───── Material supplied ─────
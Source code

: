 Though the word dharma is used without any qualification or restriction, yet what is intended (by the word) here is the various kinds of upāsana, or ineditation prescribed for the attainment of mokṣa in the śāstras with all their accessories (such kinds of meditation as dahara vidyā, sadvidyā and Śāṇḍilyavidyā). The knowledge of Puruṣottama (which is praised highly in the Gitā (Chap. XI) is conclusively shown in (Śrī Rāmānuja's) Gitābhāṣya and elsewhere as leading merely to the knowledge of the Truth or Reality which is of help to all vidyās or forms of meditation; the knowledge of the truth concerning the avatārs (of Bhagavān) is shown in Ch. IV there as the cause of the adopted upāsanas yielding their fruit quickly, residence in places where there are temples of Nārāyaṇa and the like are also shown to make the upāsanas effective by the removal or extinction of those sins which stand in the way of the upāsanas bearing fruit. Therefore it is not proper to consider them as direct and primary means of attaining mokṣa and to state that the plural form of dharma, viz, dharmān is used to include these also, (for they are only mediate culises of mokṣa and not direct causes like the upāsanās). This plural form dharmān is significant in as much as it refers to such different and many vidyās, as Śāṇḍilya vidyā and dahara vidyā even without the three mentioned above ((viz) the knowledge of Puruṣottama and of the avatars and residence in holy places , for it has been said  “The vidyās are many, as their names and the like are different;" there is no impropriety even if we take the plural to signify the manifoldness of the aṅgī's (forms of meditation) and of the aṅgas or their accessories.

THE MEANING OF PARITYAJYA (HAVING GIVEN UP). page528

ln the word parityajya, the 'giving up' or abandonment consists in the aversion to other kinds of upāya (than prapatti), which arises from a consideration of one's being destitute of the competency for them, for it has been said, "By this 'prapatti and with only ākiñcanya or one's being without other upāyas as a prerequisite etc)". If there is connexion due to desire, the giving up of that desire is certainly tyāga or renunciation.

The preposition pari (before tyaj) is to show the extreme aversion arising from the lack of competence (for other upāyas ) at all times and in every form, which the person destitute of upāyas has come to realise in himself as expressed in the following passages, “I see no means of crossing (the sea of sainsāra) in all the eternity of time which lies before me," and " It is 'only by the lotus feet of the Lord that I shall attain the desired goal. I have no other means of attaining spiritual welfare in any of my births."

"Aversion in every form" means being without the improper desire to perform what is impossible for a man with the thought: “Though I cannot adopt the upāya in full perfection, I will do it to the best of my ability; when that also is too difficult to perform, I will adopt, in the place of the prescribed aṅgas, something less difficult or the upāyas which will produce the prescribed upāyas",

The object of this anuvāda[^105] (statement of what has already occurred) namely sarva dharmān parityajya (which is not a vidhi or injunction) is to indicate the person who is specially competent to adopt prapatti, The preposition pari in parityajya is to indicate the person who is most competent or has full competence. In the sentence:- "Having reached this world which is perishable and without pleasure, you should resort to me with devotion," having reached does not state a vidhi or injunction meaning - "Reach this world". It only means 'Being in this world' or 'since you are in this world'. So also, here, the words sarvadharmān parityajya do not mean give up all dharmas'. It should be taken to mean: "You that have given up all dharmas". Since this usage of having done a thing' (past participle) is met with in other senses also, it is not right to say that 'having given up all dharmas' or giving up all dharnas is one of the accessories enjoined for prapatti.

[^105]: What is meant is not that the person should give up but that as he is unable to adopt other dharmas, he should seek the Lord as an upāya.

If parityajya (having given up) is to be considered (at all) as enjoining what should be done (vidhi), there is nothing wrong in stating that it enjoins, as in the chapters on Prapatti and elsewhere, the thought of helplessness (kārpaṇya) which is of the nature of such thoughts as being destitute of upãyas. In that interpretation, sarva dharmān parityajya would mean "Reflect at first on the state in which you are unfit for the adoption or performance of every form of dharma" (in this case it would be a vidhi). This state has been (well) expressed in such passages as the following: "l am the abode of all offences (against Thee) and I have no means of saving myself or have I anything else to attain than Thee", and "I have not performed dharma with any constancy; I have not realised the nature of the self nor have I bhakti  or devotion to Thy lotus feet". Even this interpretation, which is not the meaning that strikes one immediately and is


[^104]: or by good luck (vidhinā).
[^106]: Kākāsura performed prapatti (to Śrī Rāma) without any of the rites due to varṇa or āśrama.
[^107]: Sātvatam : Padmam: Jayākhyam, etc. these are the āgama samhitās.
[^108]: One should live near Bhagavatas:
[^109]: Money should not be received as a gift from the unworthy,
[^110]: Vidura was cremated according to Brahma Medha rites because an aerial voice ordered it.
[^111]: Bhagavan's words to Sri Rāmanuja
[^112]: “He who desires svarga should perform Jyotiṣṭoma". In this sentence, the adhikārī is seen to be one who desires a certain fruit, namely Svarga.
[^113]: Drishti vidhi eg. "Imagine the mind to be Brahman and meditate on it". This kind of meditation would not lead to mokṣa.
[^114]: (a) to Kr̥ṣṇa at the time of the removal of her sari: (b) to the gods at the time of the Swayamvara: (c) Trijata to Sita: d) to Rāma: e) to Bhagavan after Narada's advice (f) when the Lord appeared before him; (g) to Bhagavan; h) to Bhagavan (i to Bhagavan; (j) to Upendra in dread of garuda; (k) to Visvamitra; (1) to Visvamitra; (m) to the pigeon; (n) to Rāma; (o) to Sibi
─────
Each line of the material above should be restated word for word.

▶ Result
Source code

: Though the word dharma is used without any qualification or restriction, yet what is intended (by the word) here is the various kinds of upāsana, or ineditation prescribed for the attainment of mokṣa in the śāstras with all their accessories (such kinds of meditation as dahara vidyā, sadvidyā and Śāṇḍilyavidyā). The knowledge of Puruṣottama (which is praised highly in the Gitā (Chap. XI) is conclusively shown in (Śrī Rāmānuja's) Gitābhāṣya and elsewhere as leading merely to the knowledge of the Truth or Reality which is of help to all vidyās or forms of meditation; the knowledge of the truth concerning the avatārs (of Bhagavān) is shown in Ch. IV there as the cause of the adopted upāsanas yielding their fruit quickly, residence in places where there are temples of Nārāyaṇa and the like are also shown to make the upāsanas effective by the removal or extinction of those sins which stand in the way of the upāsanas bearing fruit. Therefore it is not proper to consider them as direct and primary means of attaining mokṣa and to state that the plural form of dharma, viz, dharmān is used to include these also, (for they are only mediate culises of mokṣa and not direct causes like the upāsanās). This plural form dharmān is significant in as much as it refers to such different and many vidyās, as Śāṇḍilya vidyā and dahara vidyā even without the three mentioned above ((viz) the knowledge of Puruṣottama and of the avatars and residence in holy places , for it has been said  “The vidyās are many, as their names and the like are different;" there is no impropriety even if we take the plural to signify the manifoldness of the aṅgī's (forms of meditation) and of the aṅgas or their accessories.

THE MEANING OF PARITYAJYA (HAVING GIVEN UP). page528

ln the word parityajya, the 'giving up' or abandonment consists in the aversion to other kinds of upāya (than prapatti), which arises from a consideration of one's being destitute of the competency for them, for it has been said, "By this 'prapatti and with only ākiñcanya or one's being without other upāyas as a prerequisite etc)". If there is connexion due to desire, the giving up of that desire is certainly tyāga or renunciation.

The preposition pari (before tyaj) is to show the extreme aversion arising from the lack of competence (for other upāyas ) at all times and in every form, which the person destitute of upāyas has come to realise in himself as expressed in the following passages, “I see no means of crossing (the sea of sainsāra) in all the eternity of time which lies before me," and " It is 'only by the lotus feet of the Lord that I shall attain the desired goal. I have no other means of attaining spiritual welfare in any of my births."

"Aversion in every form" means being without the improper desire to perform what is impossible for a man with the thought: “Though I cannot adopt the upāya in full perfection, I will do it to the best of my ability; when that also is too difficult to perform, I will adopt, in the place of the prescribed aṅgas, something less difficult or the upāyas which will produce the prescribed upāyas",

The object of this anuvāda[^105] (statement of what has already occurred) namely sarva dharmān parityajya (which is not a vidhi or injunction) is to indicate the person who is specially competent to adopt prapatti, The preposition pari in parityajya is to indicate the person who is most competent or has full competence. In the sentence:- "Having reached this world which is perishable and without pleasure, you should resort to me with devotion," having reached does not state a vidhi or injunction meaning - "Reach this world". It only means 'Being in this world' or 'since you are in this world'. So also, here, the words sarvadharmān parityajya do not mean give up all dharmas'. It should be taken to mean: "You that have given up all dharmas". Since this usage of having done a thing' (past participle) is met with in other senses also, it is not right to say that 'having given up all dharmas' or giving up all dharnas is one of the accessories enjoined for prapatti.

[^105]: What is meant is not that the person should give up but that as he is unable to adopt other dharmas, he should seek the Lord as an upāya.

If parityajya (having given up) is to be considered (at all) as enjoining what should be done (vidhi), there is nothing wrong in stating that it enjoins, as in the chapters on Prapatti and elsewhere, the thought of helplessness (kārpaṇya) which is of the nature of such thoughts as being destitute of upãyas. In that interpretation, sarva dharmān parityajya would mean "Reflect at first on the state in which you are unfit for the adoption or performance of every form of dharma" (in this case it would be a vidhi). This state has been (well) expressed in such passages as the following: "l am the abode of all offences (against Thee) and I have no means of saving myself or have I anything else to attain than Thee", and "I have not performed dharma with any constancy; I have not realised the nature of the self nor have I bhakti  or devotion to Thy lotus feet". Even this interpretation, which is not the meaning that strikes one immediately and is


[^104]: or by good luck (vidhinā).
[^106]: Kākāsura performed prapatti (to Śrī Rāma) without any of the rites due to varṇa or āśrama.
[^107]: Sātvatam : Padmam: Jayākhyam, etc. these are the āgama samhitās.
[^108]: One should live near Bhagavatas:
[^109]: Money should not be received as a gift from the unworthy,
[^110]: Vidura was cremated according to Brahma Medha rites because an aerial voice ordered it.
[^111]: Bhagavan's words to Sri Rāmanuja
[^112]: “He who desires svarga should perform Jyotiṣṭoma". In this sentence, the adhikārī is seen to be one who desires a certain fruit, namely Svarga.
[^113]: Drishti vidhi eg. "Imagine the mind to be Brahman and meditate on it". This kind of meditation would not lead to mokṣa.
[^114]: (a) to Kr̥ṣṇa at the time of the removal of her sari: (b) to the gods at the time of the Swayamvara: (c) Trijata to Sita: d) to Rāma: e) to Bhagavan after Narada's advice (f) when the Lord appeared before him; (g) to Bhagavan; h) to Bhagavan (i to Bhagavan; (j) to Upendra in dread of garuda; (k) to Visvamitra; (1) to Visvamitra; (m) to the pigeon; (n) to Rāma; (o) to Sibi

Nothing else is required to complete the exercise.